Results: Rates of problem list completeness varied from 35.1% in hepatitis B infection to 92.3% in asthma, whereas rates of problem list duplication varied from 3.4% in hepatitis B to 26.4% in diabetes. Except in certain diseases like hypertension and asthma, there was no consistent relationship between demographic factors and rates of completeness and duplication. There was also no consistent relationship between rates of completeness and disease severity, except in the cases of asthma and epilepsy. However, for eight of the eleven diseases, there was a clear relationship in which increasing disease severity is associated with increased rates of duplication.
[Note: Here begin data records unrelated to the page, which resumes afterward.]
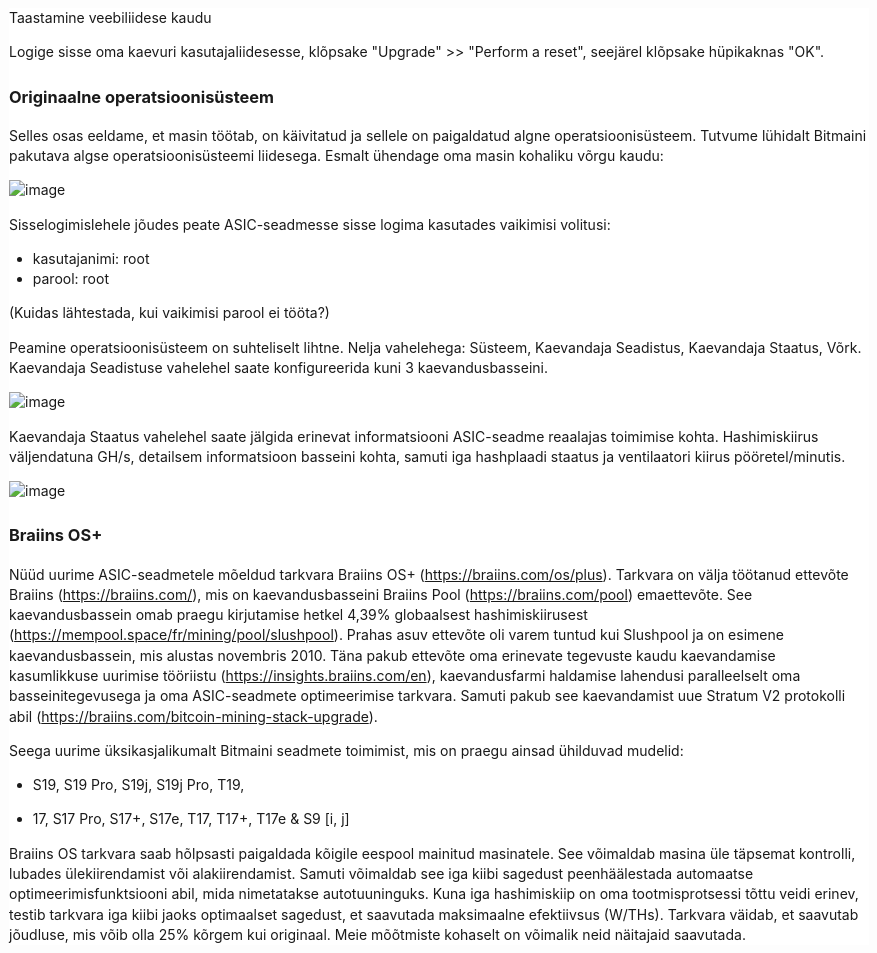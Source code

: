 Taastamine veebiliidese kaudu

Logige sisse oma kaevuri kasutajaliidesesse, klõpsake "Upgrade" >> "Perform a reset", seejärel klõpsake hüpikaknas "OK".

### Originaalne operatsioonisüsteem
Selles osas eeldame, et masin töötab, on käivitatud ja sellele on paigaldatud algne operatsioonisüsteem. Tutvume lühidalt Bitmaini pakutava algse operatsioonisüsteemi liidesega.
Esmalt ühendage oma masin kohaliku võrgu kaudu:

![image](assets/software/2.webp)

Sisselogimislehele jõudes peate ASIC-seadmesse sisse logima kasutades vaikimisi volitusi:

- kasutajanimi: root
- parool: root

(Kuidas lähtestada, kui vaikimisi parool ei tööta?)

Peamine operatsioonisüsteem on suhteliselt lihtne. Nelja vahelehega: Süsteem, Kaevandaja Seadistus, Kaevandaja Staatus, Võrk. Kaevandaja Seadistuse vahelehel saate konfigureerida kuni 3 kaevandusbasseini.

![image](assets/software/3.webp)

Kaevandaja Staatus vahelehel saate jälgida erinevat informatsiooni ASIC-seadme reaalajas toimimise kohta. Hashimiskiirus väljendatuna GH/s, detailsem informatsioon basseini kohta, samuti iga hashplaadi staatus ja ventilaatori kiirus pööretel/minutis.

![image](assets/software/4.webp)

### Braiins OS+

Nüüd uurime ASIC-seadmetele mõeldud tarkvara Braiins OS+ (https://braiins.com/os/plus). Tarkvara on välja töötanud ettevõte Braiins (https://braiins.com/), mis on kaevandusbasseini Braiins Pool (https://braiins.com/pool) emaettevõte. See kaevandusbassein omab praegu kirjutamise hetkel 4,39% globaalsest hashimiskiirusest (https://mempool.space/fr/mining/pool/slushpool). Prahas asuv ettevõte oli varem tuntud kui Slushpool ja on esimene kaevandusbassein, mis alustas novembris 2010. Täna pakub ettevõte oma erinevate tegevuste kaudu kaevandamise kasumlikkuse uurimise tööriistu (https://insights.braiins.com/en), kaevandusfarmi haldamise lahendusi paralleelselt oma basseinitegevusega ja oma ASIC-seadmete optimeerimise tarkvara. Samuti pakub see kaevandamist uue Stratum V2 protokolli abil (https://braiins.com/bitcoin-mining-stack-upgrade).

Seega uurime üksikasjalikumalt Bitmaini seadmete toimimist, mis on praegu ainsad ühilduvad mudelid:

- S19, S19 Pro, S19j, S19j Pro, T19,

- 17, S17 Pro, S17+, S17e, T17, T17+, T17e & S9 [i, j]

Braiins OS tarkvara saab hõlpsasti paigaldada kõigile eespool mainitud masinatele. See võimaldab masina üle täpsemat kontrolli, lubades ülekiirendamist või alakiirendamist. Samuti võimaldab see iga kiibi sagedust peenhäälestada automaatse optimeerimisfunktsiooni abil, mida nimetatakse autotuuninguks. Kuna iga hashimiskiip on oma tootmisprotsessi tõttu veidi erinev, testib tarkvara iga kiibi jaoks optimaalset sagedust, et saavutada maksimaalne efektiivsus (W/THs). Tarkvara väidab, et saavutab jõudluse, mis võib olla 25% kõrgem kui originaal. Meie mõõtmiste kohaselt on võimalik neid näitajaid saavutada.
Conclusions: Problem list completeness and duplication demonstrated substantial variation across the eleven studied diseases. Rates of completeness and duplication are not consistently affected by demographic factors unless a certain disease is especially prevalent in a certain demographic group. While rates of completeness were also not consistently affected by disease severity, rates of duplication showed a relatively consistent positive correlation with disease severity.